Your instructions.
All that is asked is a faithful reproduction of the entries.

--- Recorded information Enclosed Below ---

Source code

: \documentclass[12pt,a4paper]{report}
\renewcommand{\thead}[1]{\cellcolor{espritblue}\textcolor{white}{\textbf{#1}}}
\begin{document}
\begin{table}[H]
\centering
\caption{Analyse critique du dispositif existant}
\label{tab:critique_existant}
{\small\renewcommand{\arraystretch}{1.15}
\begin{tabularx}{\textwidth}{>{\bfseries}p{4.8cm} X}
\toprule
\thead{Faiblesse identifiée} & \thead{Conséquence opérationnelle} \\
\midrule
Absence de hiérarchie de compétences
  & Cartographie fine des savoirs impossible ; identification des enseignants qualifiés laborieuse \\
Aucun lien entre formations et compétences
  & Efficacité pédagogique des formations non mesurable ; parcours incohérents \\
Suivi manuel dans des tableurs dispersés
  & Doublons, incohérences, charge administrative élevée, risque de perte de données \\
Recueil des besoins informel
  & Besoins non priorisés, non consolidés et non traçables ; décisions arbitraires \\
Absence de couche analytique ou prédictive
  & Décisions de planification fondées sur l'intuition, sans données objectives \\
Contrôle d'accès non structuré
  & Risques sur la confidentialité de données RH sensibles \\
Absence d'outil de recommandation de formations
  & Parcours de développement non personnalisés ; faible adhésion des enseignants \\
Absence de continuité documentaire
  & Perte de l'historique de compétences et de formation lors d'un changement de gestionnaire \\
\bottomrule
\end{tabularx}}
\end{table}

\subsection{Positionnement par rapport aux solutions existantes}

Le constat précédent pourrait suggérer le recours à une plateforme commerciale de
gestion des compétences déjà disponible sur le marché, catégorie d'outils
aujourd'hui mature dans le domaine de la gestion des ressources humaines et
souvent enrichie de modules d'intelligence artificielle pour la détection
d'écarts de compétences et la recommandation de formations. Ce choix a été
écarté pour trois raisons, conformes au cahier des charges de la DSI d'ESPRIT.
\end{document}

--- End of Enclosed Recorded information ---

Solution to this exercise.
Source code

: \documentclass[12pt,a4paper]{report}
\renewcommand{\thead}[1]{\cellcolor{espritblue}\textcolor{white}{\textbf{#1}}}
\begin{document}
\begin{table}[H]
\centering
\caption{Analyse critique du dispositif existant}
\label{tab:critique_existant}
{\small\renewcommand{\arraystretch}{1.15}
\begin{tabularx}{\textwidth}{>{\bfseries}p{4.8cm} X}
\toprule
\thead{Faiblesse identifiée} & \thead{Conséquence opérationnelle} \\
\midrule
Absence de hiérarchie de compétences
  & Cartographie fine des savoirs impossible ; identification des enseignants qualifiés laborieuse \\
Aucun lien entre formations et compétences
  & Efficacité pédagogique des formations non mesurable ; parcours incohérents \\
Suivi manuel dans des tableurs dispersés
  & Doublons, incohérences, charge administrative élevée, risque de perte de données \\
Recueil des besoins informel
  & Besoins non priorisés, non consolidés et non traçables ; décisions arbitraires \\
Absence de couche analytique ou prédictive
  & Décisions de planification fondées sur l'intuition, sans données objectives \\
Contrôle d'accès non structuré
  & Risques sur la confidentialité de données RH sensibles \\
Absence d'outil de recommandation de formations
  & Parcours de développement non personnalisés ; faible adhésion des enseignants \\
Absence de continuité documentaire
  & Perte de l'historique de compétences et de formation lors d'un changement de gestionnaire \\
\bottomrule
\end{tabularx}}
\end{table}

\subsection{Positionnement par rapport aux solutions existantes}

Le constat précédent pourrait suggérer le recours à une plateforme commerciale de
gestion des compétences déjà disponible sur le marché, catégorie d'outils
aujourd'hui mature dans le domaine de la gestion des ressources humaines et
souvent enrichie de modules d'intelligence artificielle pour la détection
d'écarts de compétences et la recommandation de formations. Ce choix a été
écarté pour trois raisons, conformes au cahier des charges de la DSI d'ESPRIT.
\end{document}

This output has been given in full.